Birthday of Yellow Fever pioneer met with Yellow fever in Sudan
The Cuban physician Carlos J Finlay has been honoured with a Google Doodle on the 180th anniversary of his birth, December 3rd, 1833.
Finlay is credited with discovering that yellow fever is transmitted via infected mosquitos, though his ideas were ignored for 20 years after first being published in 1886.
Ironically, on December 3rd, 2013, the World Health Organization released a press statement of a Yellow fever outbreak in Sudan.
The Federal Ministry of Health (FMOH) in Sudan has notified WHO of a yellow fever (YF) outbreak affecting twelve localities in West and South Kordofan states. The affected localities are Lagawa, Kailak, Muglad and Abyei localities in West Kordofan and Elreef Alshargi, Abu Gibaiha, Ghadir, Habila, Kadugli, Altadamon, Talodi and Aliri in South Kordofan.
Between 3 October and 24 November 2013, a total of 44 suspected cases of yellow fever including 14 deaths (CFR: 31.8% ) were reported from this outbreak.
The field investigation carried out by the FMOH team revealed that the initial suspected cases were reported among the seasonal workers coming from the eastern states of Sudan who traveled to the state of West Kordofan for gum Arabic plantation during the month of October. Subsequently suspected cases were also reported amongst the locally residing population of both West and South Kordofan states.
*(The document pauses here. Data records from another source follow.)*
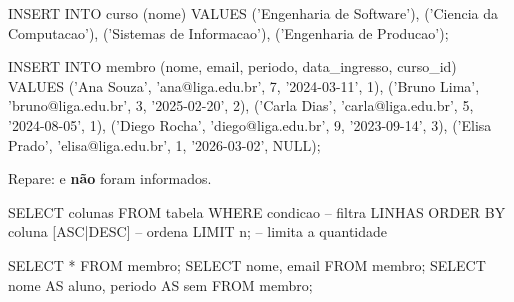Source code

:\begin{frame}[fragile]{}
  \vspace{0.2em}
  \begin{sql}
INSERT INTO curso (nome) VALUES
  ('Engenharia de Software'), ('Ciencia da Computacao'),
  ('Sistemas de Informacao'), ('Engenharia de Producao');
  \end{sql}

  \begin{sql}
INSERT INTO membro (nome, email, periodo, data_ingresso, curso_id)
VALUES
  ('Ana Souza',   'ana@liga.edu.br',   7, '2024-03-11', 1),
  ('Bruno Lima',  'bruno@liga.edu.br', 3, '2025-02-20', 2),
  ('Carla Dias',  'carla@liga.edu.br', 5, '2024-08-05', 1),
  ('Diego Rocha', 'diego@liga.edu.br', 9, '2023-09-14', 3),
  ('Elisa Prado', 'elisa@liga.edu.br', 1, '2026-03-02', NULL);
  \end{sql}

  \vspace{0.2em}
  {\small Repare:  e  \textbf{não} foram informados.}

\end{frame}

\begin{frame}[fragile]{}
  \vspace{0.8em}
  \begin{sql}
SELECT   colunas
FROM     tabela
WHERE    condicao          -- filtra LINHAS
ORDER BY coluna [ASC|DESC] -- ordena
LIMIT    n;                -- limita a quantidade
  \end{sql}

  \vspace{1em}
  \begin{sql}
SELECT * FROM membro;
SELECT nome, email FROM membro;
SELECT nome AS aluno, periodo AS sem FROM membro;
  \end{sql}

\end{frame}

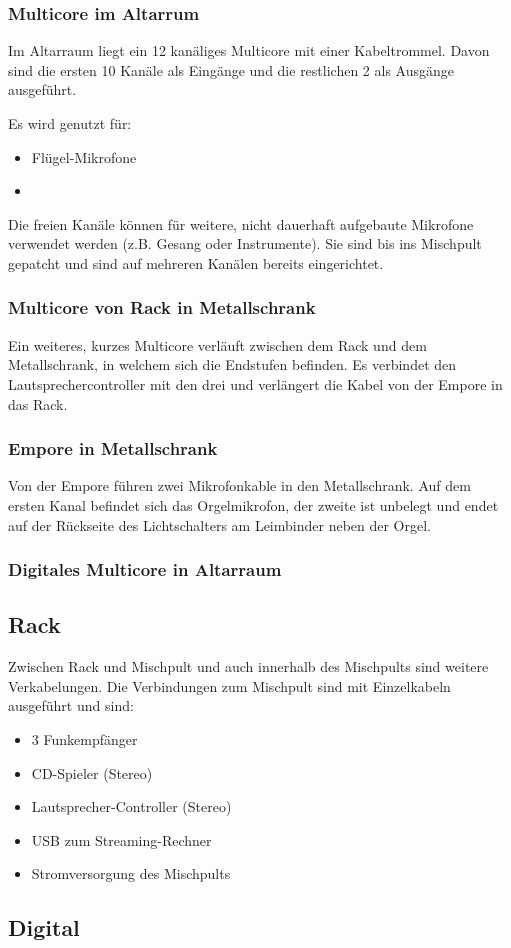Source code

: 			\subsubsection{Multicore im Altarrum}\label{kabel:ton:multicore_altarraum}
				Im Altarraum liegt ein 12 kanäliges Multicore mit einer Kabeltrommel.
				Davon sind die ersten 10 Kanäle als Eingänge und die restlichen 2 als Ausgänge ausgeführt.

				Es wird genutzt für:
				\begin{itemize}
					\item Flügel-Mikrofone
					\item {}
				\end{itemize}

				Die freien Kanäle können für weitere, nicht dauerhaft aufgebaute Mikrofone verwendet werden (z.B. Gesang oder Instrumente).
				Sie sind bis ins Mischpult gepatcht und sind auf mehreren Kanälen bereits eingerichtet.
			\subsubsection{Multicore von Rack in Metallschrank}
				Ein weiteres, kurzes Multicore verläuft zwischen dem Rack und dem Metallschrank, in welchem sich die Endstufen befinden.
				Es verbindet den \Gls{Lautsprechercontroller} mit den drei  und verlängert die Kabel von der Empore in das Rack.
			\subsubsection{Empore in Metallschrank}
				Von der Empore führen zwei Mikrofonkable in den Metallschrank.
				Auf dem ersten Kanal befindet sich das Orgelmikrofon, der zweite ist unbelegt und endet auf der Rückseite des Lichtschalters am Leimbinder neben der Orgel.
			\subsubsection{Digitales Multicore in Altarraum}\label{kabel:ton:digitales_multicore}
		\subsection{Rack}
				Zwischen Rack und Mischpult und auch innerhalb des Mischpults sind weitere Verkabelungen.
				Die Verbindungen zum Mischpult sind mit Einzelkabeln ausgeführt und sind:
				\begin{itemize}
					\item 3 Funkempfänger
					\item CD-Spieler (Stereo)
					\item Lautsprecher-Controller (Stereo)
					\item USB zum Streaming-Rechner
					\item Stromversorgung des Mischpults
				\end{itemize}
		\subsection{Digital}
		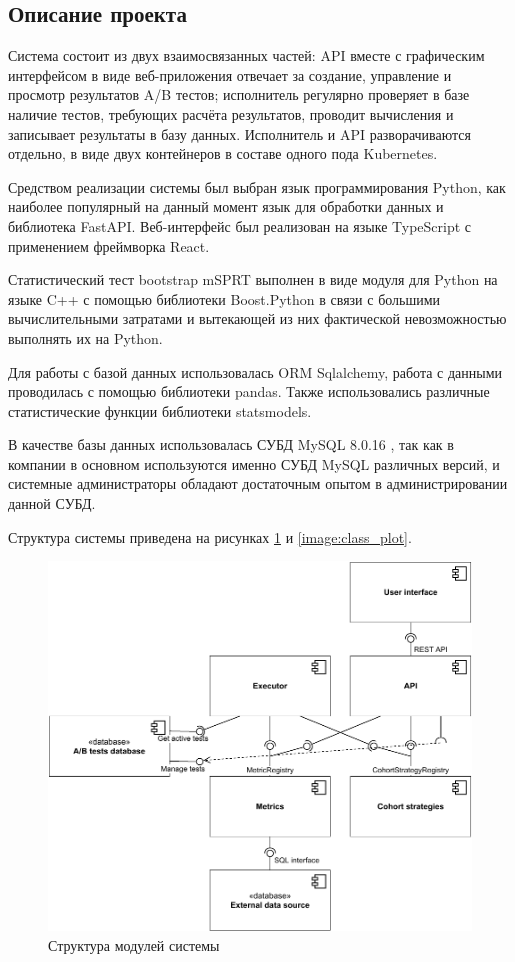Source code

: \documentclass[../document.tex]{subfiles}
\begin{document}
	\subsection{Описание проекта}
	\par Система состоит из двух взаимосвязанных частей: API вместе с графическим интерфейсом в виде веб-приложения отвечает за создание, управление и просмотр результатов A/B тестов; исполнитель регулярно проверяет в базе наличие тестов, требующих расчёта результатов, проводит вычисления и записывает результаты в базу данных. Исполнитель и API разворачиваются отдельно, в виде двух контейнеров в составе одного пода Kubernetes\cite{kubernetes}.
	\par Средством реализации системы был выбран язык программирования Python\cite{python}, как наиболее популярный на данный момент язык для обработки данных и библиотека FastAPI\cite{fastapi}. Веб-интерфейс был реализован на языке TypeScript\cite{typescript} с применением фреймворка React\cite{react}.
	\par Статистический тест bootstrap mSPRT выполнен в виде модуля для Python на языке C++ с помощью библиотеки Boost.Python\cite{boost_python} в связи с большими вычислительными затратами и вытекающей из них фактической невозможностью выполнять их на Python.
	\par Для работы с базой данных использовалась ORM Sqlalchemy\cite{sqlalchemy}, работа с данными проводилась с помощью библиотеки pandas. Также использовались различные статистические функции библиотеки statsmodels\cite{statsmodels}.
	\par В качестве базы данных использовалась СУБД MySQL 8.0.16 \cite{mysql}, так как в компании в основном используются именно СУБД MySQL различных версий, и системные администраторы обладают достаточным опытом в администрировании данной СУБД.
	\par Структура системы приведена на рисунках \ref{image:module_plot} и \ref{image:class_plot}.
	\begin{figure}[h]
		\centering
		\includegraphics{component_diagram.pdf}
		\caption{\label{image:module_plot}Структура модулей системы}
	\end{figure}
\end{document}
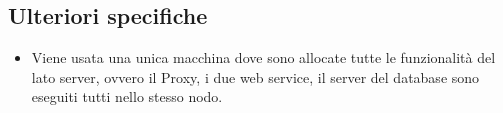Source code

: 



\subsection{Ulteriori specifiche}
\begin{itemize}
\item Viene usata una unica macchina dove sono allocate tutte le
  funzionalit\`a del lato server, ovvero il Proxy, i due web service,
  il server del database sono eseguiti tutti nello stesso nodo.
\end{itemize}


\begin{comment}
Gli elementi \verb'ricercans:ricercaStanza' e
\verb'prenotns:prenotazione' sono usati per realizzare le operazioni
di ricerca e prenotazione di una stanza, mentre quelli di
\verb'ricercans:ricercaStanzaResponse' e
\verb'prenotns:prenotazioneResponse' sono usati nella risposta alle
precedenti operazioni. Dato che l'encoding dei dati nei messaggi SOAP
\`e di tipo wrapped document-literal allora tali elementi sono il
possibile contenuto della parte Body dei messaggi SOAP scambiati
dall'applicazione.

Gli elementi di ricerca e di prenotazione di una stanza contengono le
informazioni sull'arrivo, la partenza e sulla stanza; un elemento
\verb'hotelns:stanza' contiene diverse informazioni che descrivono
una cambera d'albergo, tuttavia quelle necessarie per le operazioni di
ricerca e prenotazione sono il numero di adulti e il numero di bambini
ospitabili nella stanza, altre informazioni possono essere agginute
nella ricerca/prenotazione ma non sono obbligatorie (ad esempio il
codice del tipo della stanza nella ricerca, o l'eta dei bambini nella
prenotazione). Le altre informazioni realtive alla stanza sono
utilizzate nella risposta (ad esempio la descrizione della
stanza). L'elemento di prenotazione inoltre contiene informazioni
sull'identificatore della stanza che si vuole prenotare, e sulla
persona che effettua l'ordine e la carta di credito con cui effettuare
il pagamento. L'identificatore delle stanza deve essere uno di quelli
reperiti da precedenti risposte dell'hotel alle ricerce di stanza. Si
osserva che l'identificatore di una stanza, \verb'hotelns:stanzaId' in
'prenotazione' e 'prenotazioneResponse' \`e usato dall'hotel per
identificare univocamente una stanza con certi servizi ed un certo
costo, mentre il codice del tipo della stanza, 'codiceTipoStanza' in
identifica una macro categoria a cui la stanza appartiene.
\end{comment}


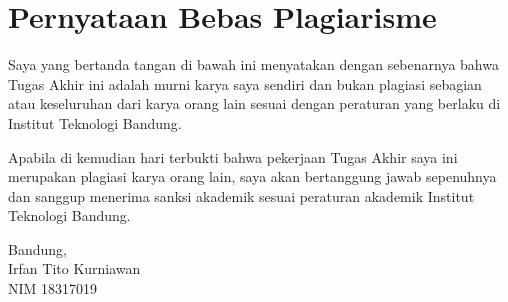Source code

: \clearpage
\chapter*{Pernyataan Bebas Plagiarisme}

Saya yang bertanda tangan di bawah ini menyatakan dengan sebenarnya bahwa Tugas Akhir ini adalah murni karya saya sendiri dan bukan plagiasi sebagian atau keseluruhan dari karya orang lain sesuai dengan peraturan yang berlaku di Institut Teknologi Bandung.

Apabila di kemudian hari terbukti bahwa pekerjaan Tugas Akhir saya ini merupakan plagiasi karya orang lain, saya akan bertanggung jawab sepenuhnya dan sanggup menerima sanksi akademik sesuai peraturan akademik Institut Teknologi Bandung.
\\[\baselineskip]

\hfill
\parbox{5.5cm}{
	Bandung, \thedate \\[2\baselineskip]
	Irfan Tito Kurniawan \\
	NIM 18317019
}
The blood samples collected by the field investigation team of the FMOH from the suspected cases were positive for YF by IgM ELISA Assay at the National Public Health Laboratory of the FMOH in Khartoum. The blood samples were later re-confirmed at the Institute of Pasteur of Senegal, a WHO reference laboratory for yellow fever by IgM ELISA test followed by the seroneutralizing test (PRNT) for yellow fever. The entomological survey carried out by the field investigation team also found Aedes aegepty mosquitoes in the areas, the vector that can sustain transmission of YF.